Stored data
++++++++++++++++++++
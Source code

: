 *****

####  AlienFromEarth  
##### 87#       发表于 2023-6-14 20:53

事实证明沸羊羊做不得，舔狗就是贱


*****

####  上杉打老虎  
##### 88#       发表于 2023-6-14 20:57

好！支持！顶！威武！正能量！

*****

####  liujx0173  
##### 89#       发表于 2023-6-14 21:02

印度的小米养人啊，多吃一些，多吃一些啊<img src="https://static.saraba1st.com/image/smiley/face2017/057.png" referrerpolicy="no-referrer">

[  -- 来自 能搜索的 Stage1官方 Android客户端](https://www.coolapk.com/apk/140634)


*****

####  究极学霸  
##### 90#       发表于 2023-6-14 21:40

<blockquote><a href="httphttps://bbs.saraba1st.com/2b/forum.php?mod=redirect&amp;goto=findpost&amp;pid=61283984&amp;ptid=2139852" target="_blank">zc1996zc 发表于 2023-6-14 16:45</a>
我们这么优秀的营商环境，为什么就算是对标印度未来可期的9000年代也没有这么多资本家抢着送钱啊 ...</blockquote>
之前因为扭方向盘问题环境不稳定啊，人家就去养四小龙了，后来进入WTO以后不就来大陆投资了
++++++++++++++++++++
About this exercise.
Each record should come back exactly as written.

Response to the task.
Source code

: *****

####  AlienFromEarth  
##### 87#       发表于 2023-6-14 20:53

事实证明沸羊羊做不得，舔狗就是贱


*****

####  上杉打老虎  
##### 88#       发表于 2023-6-14 20:57

好！支持！顶！威武！正能量！

*****

####  liujx0173  
##### 89#       发表于 2023-6-14 21:02

印度的小米养人啊，多吃一些，多吃一些啊<img src="https://static.saraba1st.com/image/smiley/face2017/057.png" referrerpolicy="no-referrer">

[  -- 来自 能搜索的 Stage1官方 Android客户端](https://www.coolapk.com/apk/140634)


*****

####  究极学霸  
##### 90#       发表于 2023-6-14 21:40

<blockquote><a href="httphttps://bbs.saraba1st.com/2b/forum.php?mod=redirect&amp;goto=findpost&amp;pid=61283984&amp;ptid=2139852" target="_blank">zc1996zc 发表于 2023-6-14 16:45</a>
我们这么优秀的营商环境，为什么就算是对标印度未来可期的9000年代也没有这么多资本家抢着送钱啊 ...</blockquote>
之前因为扭方向盘问题环境不稳定啊，人家就去养四小龙了，后来进入WTO以后不就来大陆投资了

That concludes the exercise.